(SUPPLIED MATERIAL Opens)

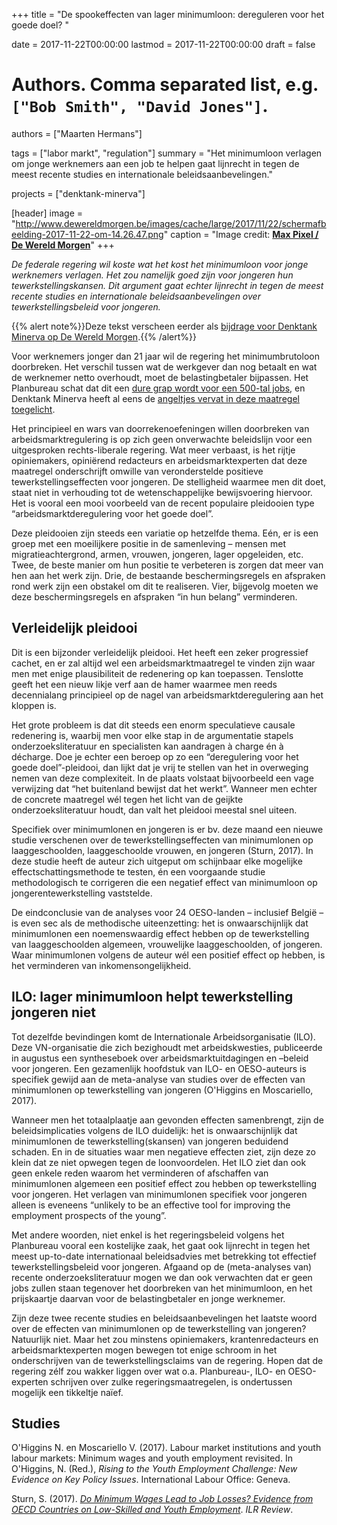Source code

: +++
title = "De spookeffecten van lager minimumloon: dereguleren voor het goede doel? "

date = 2017-11-22T00:00:00
lastmod = 2017-11-22T00:00:00
draft = false

# Authors. Comma separated list, e.g. `["Bob Smith", "David Jones"]`.
authors = ["Maarten Hermans"]

tags = ["labor markt", "regulation"]
summary = "Het minimumloon verlagen om jonge werknemers aan een job te helpen gaat lijnrecht in tegen de meest recente studies en internationale beleidsaanbevelingen."

projects = ["denktank-minerva"]

[header]
image = "http://www.dewereldmorgen.be/images/cache/large/2017/11/22/schermafbeelding-2017-11-22-om-14.26.47.png"
caption = "Image credit: [**Max Pixel / De Wereld Morgen**](http://dewereldmorgen.be/)"
+++

*De federale regering wil koste wat het kost het minimumloon voor jonge werknemers verlagen. Het zou namelijk goed zijn voor jongeren hun tewerkstellingskansen. Dit argument gaat echter lijnrecht in tegen de meest recente studies en internationale beleidsaanbevelingen over tewerkstellingsbeleid voor jongeren.*

{{% alert note%}}Deze tekst verscheen eerder als [bijdrage voor Denktank Minerva op De Wereld Morgen](http://www.dewereldmorgen.be/artikel/2017/11/22/de-spookeffecten-van-lager-minimumloon-dereguleren-voor-het-goede-doel).{{% /alert%}}

Voor werknemers jonger dan 21 jaar wil de regering het minimumbrutoloon doorbreken. Het verschil tussen wat de werkgever dan nog betaalt en wat de werknemer netto overhoudt, moet de belastingbetaler bijpassen. Het Planbureau schat dat dit een [dure grap wordt voor een 500-tal jobs](https://www.demorgen.be/politiek/minimumloon-voor-jongeren-minder-jobs-meer-kosten-b1523f0c/), en Denktank Minerva heeft al eens de [angeltjes vervat in deze maatregel toegelicht](http://www.knack.be/nieuws/belgie/5-kanttekeningen-bij-de-verlaging-van-de-minimumlonen-voor-jongeren/article-opinion-878869.html).

Het principieel en wars van doorrekenoefeningen willen doorbreken van arbeidsmarktregulering is op zich geen onverwachte beleidslijn voor een uitgesproken rechts-liberale regering. Wat meer verbaast, is het rijtje opiniemakers, opiniërend redacteurs en arbeidsmarktexperten dat deze maatregel onderschrijft omwille van veronderstelde positieve tewerkstellingseffecten voor jongeren. De stelligheid waarmee men dit doet, staat niet in verhouding tot de wetenschappelijke bewijsvoering hiervoor. Het is vooral een mooi voorbeeld van de recent populaire pleidooien type “arbeidsmarktderegulering voor het goede doel”.

Deze pleidooien zijn steeds een variatie op hetzelfde thema. Eén, er is een groep met een moeilijkere positie in de samenleving – mensen met migratieachtergrond, armen, vrouwen, jongeren, lager opgeleiden, etc. Twee, de beste manier om hun positie te verbeteren is zorgen dat meer van hen aan het werk zijn. Drie, de bestaande beschermingsregels en afspraken rond werk zijn een obstakel om dit te realiseren. Vier, bijgevolg moeten we deze beschermingsregels en afspraken “in hun belang” verminderen.

## Verleidelijk pleidooi

Dit is een bijzonder verleidelijk pleidooi. Het heeft een zeker progressief cachet, en er zal altijd wel een arbeidsmarktmaatregel te vinden zijn waar men met enige plausibiliteit de redenering op kan toepassen. Tenslotte geeft het een nieuw likje verf aan de hamer waarmee men reeds decennialang principieel op de nagel van arbeidsmarktderegulering aan het kloppen is.

Het grote probleem is dat dit steeds een enorm speculatieve causale redenering is, waarbij men voor elke stap in de argumentatie stapels onderzoeksliteratuur en specialisten kan aandragen à charge én à décharge. Doe je echter een beroep op zo een “deregulering voor het goede doel”-pleidooi, dan lijkt dat je vrij te stellen van het in overweging nemen van deze complexiteit. In de plaats volstaat bijvoorbeeld een vage verwijzing dat “het buitenland bewijst dat het werkt”. Wanneer men echter de concrete maatregel wél tegen het licht van de geijkte onderzoeksliteratuur houdt, dan valt het pleidooi meestal snel uiteen.

Specifiek over minimumlonen en jongeren is er bv. deze maand een nieuwe studie verschenen over de tewerkstellingseffecten van minimumlonen op laaggeschoolden, laaggeschoolde vrouwen, en jongeren (Sturn, 2017). In deze studie heeft de auteur zich uitgeput om schijnbaar elke mogelijke effectschattingsmethode te testen, én een voorgaande studie methodologisch te corrigeren die een negatief effect van minimumloon op jongerentewerkstelling vaststelde.

De eindconclusie van de analyses voor 24 OESO-landen – inclusief België – is even sec als de methodische uiteenzetting: het is onwaarschijnlijk dat minimumlonen een noemenswaardig effect hebben op de tewerkstelling van laaggeschoolden algemeen, vrouwelijke laaggeschoolden, of jongeren. Waar minimumlonen volgens de auteur wél een positief effect op hebben, is het verminderen van inkomensongelijkheid.

## ILO: lager minimumloon helpt tewerkstelling jongeren niet

Tot dezelfde bevindingen komt de Internationale Arbeidsorganisatie (ILO). Deze VN-organisatie die zich bezighoudt met arbeidskwesties, publiceerde in augustus een syntheseboek over arbeidsmarktuitdagingen en –beleid voor jongeren. Een gezamenlijk hoofdstuk van ILO- en OESO-auteurs is specifiek gewijd aan de meta-analyse van studies over de effecten van minimumlonen op tewerkstelling van jongeren (O'Higgins en Moscariello, 2017).

Wanneer men het totaalplaatje aan gevonden effecten samenbrengt, zijn de beleidsimplicaties volgens de ILO duidelijk: het is onwaarschijnlijk dat minimumlonen de tewerkstelling(skansen) van jongeren beduidend schaden. En in de situaties waar men negatieve effecten ziet, zijn deze zo klein dat ze niet opwegen tegen de loonvoordelen. Het ILO ziet dan ook geen enkele reden waarom het verminderen of afschaffen van minimumlonen algemeen een positief effect zou hebben op tewerkstelling voor jongeren. Het verlagen van minimumlonen specifiek voor jongeren alleen is eveneens “unlikely to be an effective tool for improving the employment prospects of the young”.

Met andere woorden, niet enkel is het regeringsbeleid volgens het Planbureau vooral een kostelijke zaak, het gaat ook lijnrecht in tegen het meest up-to-date internationaal beleidsadvies met betrekking tot effectief tewerkstellingsbeleid voor jongeren. Afgaand op de (meta-analyses van) recente onderzoeksliteratuur mogen we dan ook verwachten dat er geen jobs zullen staan tegenover het doorbreken van het minimumloon, en het prijskaartje daarvan voor de belastingbetaler en jonge werknemer.

Zijn deze twee recente studies en beleidsaanbevelingen het laatste woord over de effecten van minimumlonen op de tewerkstelling van jongeren? Natuurlijk niet. Maar het zou minstens opiniemakers, krantenredacteurs en arbeidsmarktexperten mogen bewegen tot enige schroom in het onderschrijven van de tewerkstellingsclaims van de regering. Hopen dat de regering zélf zou wakker liggen over wat o.a. Planbureau-, ILO- en OESO-experten schrijven over zulke regeringsmaatregelen, is ondertussen mogelijk een tikkeltje naïef.
 
## Studies

O'Higgins N. en Moscariello V. (2017). Labour market institutions and youth labour markets: Minimum wages and youth employment revisited. In O'Higgins, N. (Red.), *Rising to the Youth Employment Challenge: New Evidence on Key Policy Issues*. International Labour Office: Geneva.

Sturn, S. (2017). *[Do Minimum Wages Lead to Job Losses? Evidence from OECD Countries on Low-Skilled and Youth Employment](https://doi.org/10.1177/0019793917741259)*. *ILR Review*.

(SUPPLIED MATERIAL Closes)

WHAT NEEDS TO BE DONE: The first line of the entries, the line containing "Voor werknemers jonger", and every line between them are to be output exactly; pictures are not.

YOUR SOLUTION:
Source code

: +++
title = "De spookeffecten van lager minimumloon: dereguleren voor het goede doel? "

date = 2017-11-22T00:00:00
lastmod = 2017-11-22T00:00:00
draft = false

# Authors. Comma separated list, e.g. `["Bob Smith", "David Jones"]`.
authors = ["Maarten Hermans"]

tags = ["labor markt", "regulation"]
summary = "Het minimumloon verlagen om jonge werknemers aan een job te helpen gaat lijnrecht in tegen de meest recente studies en internationale beleidsaanbevelingen."

projects = ["denktank-minerva"]

[header]
image = "http://www.dewereldmorgen.be/images/cache/large/2017/11/22/schermafbeelding-2017-11-22-om-14.26.47.png"
caption = "Image credit: [**Max Pixel / De Wereld Morgen**](http://dewereldmorgen.be/)"
+++

*De federale regering wil koste wat het kost het minimumloon voor jonge werknemers verlagen. Het zou namelijk goed zijn voor jongeren hun tewerkstellingskansen. Dit argument gaat echter lijnrecht in tegen de meest recente studies en internationale beleidsaanbevelingen over tewerkstellingsbeleid voor jongeren.*

{{% alert note%}}Deze tekst verscheen eerder als [bijdrage voor Denktank Minerva op De Wereld Morgen](http://www.dewereldmorgen.be/artikel/2017/11/22/de-spookeffecten-van-lager-minimumloon-dereguleren-voor-het-goede-doel).{{% /alert%}}

Voor werknemers jonger dan 21 jaar wil de regering het minimumbrutoloon doorbreken. Het verschil tussen wat de werkgever dan nog betaalt en wat de werknemer netto overhoudt, moet de belastingbetaler bijpassen. Het Planbureau schat dat dit een [dure grap wordt voor een 500-tal jobs](https://www.demorgen.be/politiek/minimumloon-voor-jongeren-minder-jobs-meer-kosten-b1523f0c/), en Denktank Minerva heeft al eens de [angeltjes vervat in deze maatregel toegelicht](http://www.knack.be/nieuws/belgie/5-kanttekeningen-bij-de-verlaging-van-de-minimumlonen-voor-jongeren/article-opinion-878869.html).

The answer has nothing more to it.